From an evolutionary point of view, the chromosomal chains observed in S. aequifasciatus and S. haraldi appear to be derivative characteristics, and the presence of these chains in both species indicates that they are probably sister species, with S. discus as a sister group or ancestor. However, molecular analyses based on the partial D-loop and cytochrome b sequences did not provide unambiguous affirmation that S. discus forms the deepest branch within Symphysodon (Ready et al., 2006; Bleher et al., 2007).

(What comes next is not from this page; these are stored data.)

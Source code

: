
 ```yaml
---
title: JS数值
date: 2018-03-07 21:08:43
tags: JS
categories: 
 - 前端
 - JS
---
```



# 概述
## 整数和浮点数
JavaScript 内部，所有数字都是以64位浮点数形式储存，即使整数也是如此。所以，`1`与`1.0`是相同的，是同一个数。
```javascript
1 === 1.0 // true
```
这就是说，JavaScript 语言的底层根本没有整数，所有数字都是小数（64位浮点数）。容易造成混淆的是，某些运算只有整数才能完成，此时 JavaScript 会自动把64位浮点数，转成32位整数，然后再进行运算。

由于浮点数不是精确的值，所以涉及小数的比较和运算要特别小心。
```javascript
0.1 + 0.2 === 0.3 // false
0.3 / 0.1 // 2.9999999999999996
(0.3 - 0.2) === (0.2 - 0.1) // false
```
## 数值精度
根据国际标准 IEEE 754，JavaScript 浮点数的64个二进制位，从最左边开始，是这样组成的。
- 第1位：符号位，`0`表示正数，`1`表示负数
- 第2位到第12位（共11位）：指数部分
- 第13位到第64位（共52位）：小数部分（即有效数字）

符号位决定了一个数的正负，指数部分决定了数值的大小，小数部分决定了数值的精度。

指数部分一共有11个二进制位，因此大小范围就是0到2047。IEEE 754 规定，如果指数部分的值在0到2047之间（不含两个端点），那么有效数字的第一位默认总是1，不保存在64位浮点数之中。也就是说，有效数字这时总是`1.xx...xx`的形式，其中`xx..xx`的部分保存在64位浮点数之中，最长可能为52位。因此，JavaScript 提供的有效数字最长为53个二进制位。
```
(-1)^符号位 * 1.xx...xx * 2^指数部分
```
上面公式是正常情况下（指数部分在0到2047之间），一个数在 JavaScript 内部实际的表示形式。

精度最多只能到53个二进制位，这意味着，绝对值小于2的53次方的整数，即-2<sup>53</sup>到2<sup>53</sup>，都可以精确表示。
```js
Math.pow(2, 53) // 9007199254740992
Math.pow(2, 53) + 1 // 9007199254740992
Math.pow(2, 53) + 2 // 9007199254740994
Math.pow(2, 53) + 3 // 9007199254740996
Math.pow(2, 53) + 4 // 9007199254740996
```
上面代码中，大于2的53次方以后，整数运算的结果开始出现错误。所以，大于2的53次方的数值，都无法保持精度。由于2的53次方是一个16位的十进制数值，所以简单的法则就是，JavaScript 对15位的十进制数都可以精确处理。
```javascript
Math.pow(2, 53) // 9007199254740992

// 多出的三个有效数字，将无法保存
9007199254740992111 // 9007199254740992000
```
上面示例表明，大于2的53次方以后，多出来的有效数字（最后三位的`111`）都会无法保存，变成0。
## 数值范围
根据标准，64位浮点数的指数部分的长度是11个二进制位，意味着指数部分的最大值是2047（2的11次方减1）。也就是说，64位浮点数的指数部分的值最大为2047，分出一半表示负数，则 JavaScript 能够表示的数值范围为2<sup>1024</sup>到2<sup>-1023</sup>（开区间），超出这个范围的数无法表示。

The tribe heroine, which includes the Discus fish and cichlasomines, is the most recent lineage in the Neotropical radiation, and the estimated age of the emergence of these groups is 12 Mya, based upon molecular analysis of 16S gene sequences. The subsequent diversification of the heroines is estimated to have occurred at 7.5 Mya, in the late Miocene (Farias et al., 1998). It is probable that at this time, an ancestor of the Discus fish existed that had a significantly increased diploid (from 48 to 60 chromosomes) number, due to polyploidy (Thompson, 1976) or chromosomal rearrangements (Mesquita et al., 2008).

Contrary to the hypothesis proposed by Ready et al. (2006), we believe that S. discus (Heckel Discus) is probably the oldest species. The S. discus could have hybridized with an ancestral Discus species that may now be extinct. The hybridization could have triggered the movement of mobile elements, causing multiple chromosomal rearrangements (such as translocations) that led to the original meiotic chromosomal chain. The diversification of S. aequifasciatus and S. haraldi could have occurred at 5 or 3 Mya when the Caravari and Purus arches were formed, respectively (Hoorn et al., 1995; Irion et al., 1995; Lundberg et al., 1998) (Figure 1). The current subterranean arch (Purus or Caravari) may have acted as a temporary barrier in the ancient populations that would have allowed for species differentiation following the fragmentation of their zones of distribution. Thus, the ancestral S. aequifasciatus and S. haraldi populations could subsequently have come into secondary contact.

The chromosomal evolution of Symphysodon appears to be complex. Further studies should sample new populations and investigate the chromosomal distribution of repetitive elements and include synaptonemal complex analysis. Such information will contribute to a better understanding of the role of chromosomal changes in speciation in these taxa, and will also be applicable to breeding programs for the production of animals of commercial importance.